Chandra has taken five wickets in an innings at home eight times and 10 wickets in a match once. The break up is idential for Tests he played abroad. As regards Kumble, in home Tests, he has taken five wickets in an innings ten times and ten wickets in a match three times. Away from home, Kumble has taken five wickets in an innings four times but has not taken ten wickets in a match even once.
A glance at Chandra's performance abroad shows that he played an important role in four Indian victories in four different lands. His 6-38 bowled India to victory at The Oval in 1971. He also bagged 6 wkts in an innings in two Indian overseas triumphs in 1976 against New Zealand at Auckland and West Indies at Port of Spain. And his 12-104 at Melbourne in 1977-78 against an Australia denuded of its Packer stars was another reminder of his value to the side.

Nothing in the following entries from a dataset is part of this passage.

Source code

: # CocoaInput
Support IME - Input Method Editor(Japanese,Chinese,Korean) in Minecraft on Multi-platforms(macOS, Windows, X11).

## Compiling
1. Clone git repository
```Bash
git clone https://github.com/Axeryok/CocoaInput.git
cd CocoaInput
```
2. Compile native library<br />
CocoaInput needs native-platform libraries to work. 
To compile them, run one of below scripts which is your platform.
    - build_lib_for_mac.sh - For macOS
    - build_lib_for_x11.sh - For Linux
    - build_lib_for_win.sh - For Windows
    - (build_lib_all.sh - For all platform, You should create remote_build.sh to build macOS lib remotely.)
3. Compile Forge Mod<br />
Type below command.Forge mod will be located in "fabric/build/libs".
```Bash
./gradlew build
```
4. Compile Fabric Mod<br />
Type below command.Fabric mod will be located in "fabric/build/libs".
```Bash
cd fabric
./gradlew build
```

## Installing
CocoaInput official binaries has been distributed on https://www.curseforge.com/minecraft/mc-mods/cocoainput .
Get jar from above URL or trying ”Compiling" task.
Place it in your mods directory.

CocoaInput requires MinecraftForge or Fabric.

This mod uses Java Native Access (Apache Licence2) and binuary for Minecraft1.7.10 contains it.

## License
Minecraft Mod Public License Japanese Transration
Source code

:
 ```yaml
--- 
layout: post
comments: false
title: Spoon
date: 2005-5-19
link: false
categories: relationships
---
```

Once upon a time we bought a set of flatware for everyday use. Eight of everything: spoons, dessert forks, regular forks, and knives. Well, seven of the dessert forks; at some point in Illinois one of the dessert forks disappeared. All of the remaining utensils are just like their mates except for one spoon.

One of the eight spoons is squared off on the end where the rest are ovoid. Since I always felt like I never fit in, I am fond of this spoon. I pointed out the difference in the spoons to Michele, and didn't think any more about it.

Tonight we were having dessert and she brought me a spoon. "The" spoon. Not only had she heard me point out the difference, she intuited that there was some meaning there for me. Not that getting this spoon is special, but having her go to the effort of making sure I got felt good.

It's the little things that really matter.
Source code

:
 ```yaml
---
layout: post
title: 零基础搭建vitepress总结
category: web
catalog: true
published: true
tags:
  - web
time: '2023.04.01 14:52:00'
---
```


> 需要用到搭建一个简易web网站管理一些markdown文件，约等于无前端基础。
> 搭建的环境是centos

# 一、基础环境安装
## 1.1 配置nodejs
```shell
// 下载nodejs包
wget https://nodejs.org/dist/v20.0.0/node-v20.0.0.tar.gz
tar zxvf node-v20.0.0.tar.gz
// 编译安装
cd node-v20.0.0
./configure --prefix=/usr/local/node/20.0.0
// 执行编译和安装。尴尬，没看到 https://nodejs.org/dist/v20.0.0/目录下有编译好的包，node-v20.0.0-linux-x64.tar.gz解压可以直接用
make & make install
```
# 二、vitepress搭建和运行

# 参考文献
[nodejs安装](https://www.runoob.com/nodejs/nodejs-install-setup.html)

Kumble has shown his mettle abroad as seen during his tour to South Africa in 1992-93. He followed it up with a brilliant season with Northants in 1995 when he was the only bowler to top 100 wickets. But on India's subsequent tour to England in 1996 he failed to reproduce that form. Though he did have two five wicket hauls in an innings at Kingston and Port of Spain on the 1997 tour of the Caribbean, he was by this time largely sorted out by international batsmen who treated him as a medium pacer.
There have been several ups and downs in Kumble's career since. His ten wicket haul in an innings against Pakistan earlier this year should have heralded a new lease of life for Kumble but disappointingly for him he lost his place in the one day side later in the year.
While the Kanpur haul will have done Kumble's confidence a world of good, the Australian tour that follows is the ideal opportunity to prove that he is not merely a bad-wicket bowler. With the googly now becoming his main strike delivery and with the challenge of going one-on-one with Shane Warne in his backyard looming ahead, Kumble is ready to bowl for a place in the pantheon of Indian spin legends.